US seizes tanker used to evade North Korea sanctions

359

The United States has seized a Singapore-owned oil tanker that was used to make oil deliveries to North Korea in violation of international sanctions, the Justice Department said, Trend reports citing Al Jazeera.

A New York federal judge issued a judgement of forfeiture authorising the US to take ownership of the M/T Courageous, which is currently in Cambodia.

The ship, which has a capacity of 2,734-tonne, was bought by Singaporean national Kwek Kee Seng, who remains at large, according to a Justice Department statement on Friday.

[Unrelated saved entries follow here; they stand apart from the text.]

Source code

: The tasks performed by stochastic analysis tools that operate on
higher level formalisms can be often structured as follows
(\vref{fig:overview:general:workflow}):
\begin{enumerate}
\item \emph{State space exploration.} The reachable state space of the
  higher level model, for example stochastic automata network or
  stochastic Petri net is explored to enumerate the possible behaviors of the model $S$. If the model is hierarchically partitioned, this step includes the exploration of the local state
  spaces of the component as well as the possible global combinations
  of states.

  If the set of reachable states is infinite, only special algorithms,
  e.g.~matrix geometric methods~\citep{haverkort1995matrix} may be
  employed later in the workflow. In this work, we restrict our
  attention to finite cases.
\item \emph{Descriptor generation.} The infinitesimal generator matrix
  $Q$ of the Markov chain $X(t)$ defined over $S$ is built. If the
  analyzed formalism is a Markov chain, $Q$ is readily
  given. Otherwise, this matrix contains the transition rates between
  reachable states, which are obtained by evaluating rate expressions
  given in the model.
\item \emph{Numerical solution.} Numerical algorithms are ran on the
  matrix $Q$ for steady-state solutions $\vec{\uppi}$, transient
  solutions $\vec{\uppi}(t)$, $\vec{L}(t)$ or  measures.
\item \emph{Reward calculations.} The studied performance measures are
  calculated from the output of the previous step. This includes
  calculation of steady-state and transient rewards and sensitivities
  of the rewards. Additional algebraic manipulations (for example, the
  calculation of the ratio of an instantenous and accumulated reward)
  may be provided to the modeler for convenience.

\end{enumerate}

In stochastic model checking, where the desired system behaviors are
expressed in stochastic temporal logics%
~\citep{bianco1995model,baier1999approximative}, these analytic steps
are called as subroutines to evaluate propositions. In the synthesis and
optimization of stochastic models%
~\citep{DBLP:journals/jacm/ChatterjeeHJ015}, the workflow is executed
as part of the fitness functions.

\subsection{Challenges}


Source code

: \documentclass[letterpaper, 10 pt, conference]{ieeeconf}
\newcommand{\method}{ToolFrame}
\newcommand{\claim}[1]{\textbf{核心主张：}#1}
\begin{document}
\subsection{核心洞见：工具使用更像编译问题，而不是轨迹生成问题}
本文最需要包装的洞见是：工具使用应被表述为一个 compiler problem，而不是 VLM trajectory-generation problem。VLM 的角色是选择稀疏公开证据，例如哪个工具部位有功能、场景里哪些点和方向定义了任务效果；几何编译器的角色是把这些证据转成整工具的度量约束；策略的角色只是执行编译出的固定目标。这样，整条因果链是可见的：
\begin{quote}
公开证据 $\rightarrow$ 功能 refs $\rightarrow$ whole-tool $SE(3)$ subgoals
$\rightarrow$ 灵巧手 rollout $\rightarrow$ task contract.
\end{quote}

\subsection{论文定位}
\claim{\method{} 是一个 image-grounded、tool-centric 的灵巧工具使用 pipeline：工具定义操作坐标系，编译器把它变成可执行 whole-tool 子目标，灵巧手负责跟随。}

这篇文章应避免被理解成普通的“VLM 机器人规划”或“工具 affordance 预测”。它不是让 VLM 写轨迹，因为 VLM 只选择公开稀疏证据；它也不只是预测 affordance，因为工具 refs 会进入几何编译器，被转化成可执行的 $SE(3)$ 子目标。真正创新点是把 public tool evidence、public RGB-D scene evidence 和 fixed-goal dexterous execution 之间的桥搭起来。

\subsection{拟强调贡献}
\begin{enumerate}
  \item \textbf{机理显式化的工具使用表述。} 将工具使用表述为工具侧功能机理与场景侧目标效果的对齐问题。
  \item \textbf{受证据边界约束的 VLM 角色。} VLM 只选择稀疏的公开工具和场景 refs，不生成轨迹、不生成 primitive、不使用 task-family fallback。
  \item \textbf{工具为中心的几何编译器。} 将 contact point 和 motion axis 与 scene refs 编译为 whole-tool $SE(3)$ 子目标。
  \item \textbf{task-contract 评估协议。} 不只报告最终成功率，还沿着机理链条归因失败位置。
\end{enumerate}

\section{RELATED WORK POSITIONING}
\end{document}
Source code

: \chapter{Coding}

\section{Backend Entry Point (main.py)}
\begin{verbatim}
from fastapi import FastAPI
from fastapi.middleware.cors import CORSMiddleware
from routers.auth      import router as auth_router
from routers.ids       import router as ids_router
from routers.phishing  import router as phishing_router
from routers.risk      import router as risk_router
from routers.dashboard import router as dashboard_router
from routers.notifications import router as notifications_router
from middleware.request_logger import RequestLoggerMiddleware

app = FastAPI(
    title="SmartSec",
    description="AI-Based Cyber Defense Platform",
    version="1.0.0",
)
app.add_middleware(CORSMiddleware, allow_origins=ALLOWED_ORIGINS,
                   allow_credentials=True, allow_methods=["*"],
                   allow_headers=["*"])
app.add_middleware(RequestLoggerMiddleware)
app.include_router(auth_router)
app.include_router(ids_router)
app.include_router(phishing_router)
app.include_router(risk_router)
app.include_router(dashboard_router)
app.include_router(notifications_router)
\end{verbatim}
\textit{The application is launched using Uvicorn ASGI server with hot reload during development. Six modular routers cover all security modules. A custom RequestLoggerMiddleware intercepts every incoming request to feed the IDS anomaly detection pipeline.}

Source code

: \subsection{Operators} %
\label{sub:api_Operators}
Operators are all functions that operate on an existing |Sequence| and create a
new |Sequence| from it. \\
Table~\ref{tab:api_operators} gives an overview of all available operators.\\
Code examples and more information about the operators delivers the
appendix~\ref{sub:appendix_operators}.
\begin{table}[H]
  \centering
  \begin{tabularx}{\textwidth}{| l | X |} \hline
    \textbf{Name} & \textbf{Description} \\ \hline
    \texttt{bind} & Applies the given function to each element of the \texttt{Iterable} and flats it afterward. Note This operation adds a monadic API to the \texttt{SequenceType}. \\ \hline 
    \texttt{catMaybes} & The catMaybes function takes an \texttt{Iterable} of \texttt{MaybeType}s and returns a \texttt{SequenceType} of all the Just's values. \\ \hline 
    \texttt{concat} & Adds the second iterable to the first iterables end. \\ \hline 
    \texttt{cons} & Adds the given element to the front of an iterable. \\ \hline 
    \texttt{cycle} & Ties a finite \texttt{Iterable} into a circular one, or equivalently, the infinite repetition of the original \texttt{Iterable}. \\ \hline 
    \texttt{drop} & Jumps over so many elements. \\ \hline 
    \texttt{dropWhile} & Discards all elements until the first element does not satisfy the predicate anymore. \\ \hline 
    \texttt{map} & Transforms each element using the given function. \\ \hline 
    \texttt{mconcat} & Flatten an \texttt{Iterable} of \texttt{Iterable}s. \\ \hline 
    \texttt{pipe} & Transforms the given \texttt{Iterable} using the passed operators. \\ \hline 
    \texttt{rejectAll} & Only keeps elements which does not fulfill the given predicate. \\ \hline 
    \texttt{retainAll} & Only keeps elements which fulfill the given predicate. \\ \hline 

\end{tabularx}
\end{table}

The statement said the ship was reportedly used to transfer oil products to North Korean vessels and to make direct shipments to the North Korean port of Nampo.

“Criminal charges of conspiracy to evade economic sanctions on the DPRK and money laundering conspiracy are pending against the alleged owner and operator of the Courageous, Kwek Kee Seng, a Singaporean national who remains at large,” it said, using the acronym of North Korea’s official name, the Democratic People’s Republic of Korea.

The statement did not say why the charges against Kwek had not yet been brought more than a year after the ship was seized, but added that a New York federal court had entered a judgement of forfeiture regarding the vessel on Friday.

North Korea is the subject of United Nations and other international sanctions for its nuclear weapons and ballistic missile programmes.

The sanctions restrict its imports of oil and other items.

The DoJ statement charged that across a four-month period between August and December 2019 the M/T Courageous illicitly stopped transmitting information of its location and during this time satellite imagery showed it transferring more than $1.5 million worth of oil to a North Korean ship, the Saebyol.

Cambodian authorities seized the tanker in March 2020 on a US warrant and have held the Courageous there since.

The statement said payments to buy the Courageous and the oil were made using US dollars through unwitting US banks, in violation of US law and UN resolutions.

“Kwek and his co-conspirators overseas sought to conceal these sanctions-evading transactions by, among other things, using front companies to disguise the nature of the transactions,” it said.

It did not name any co-conspirators.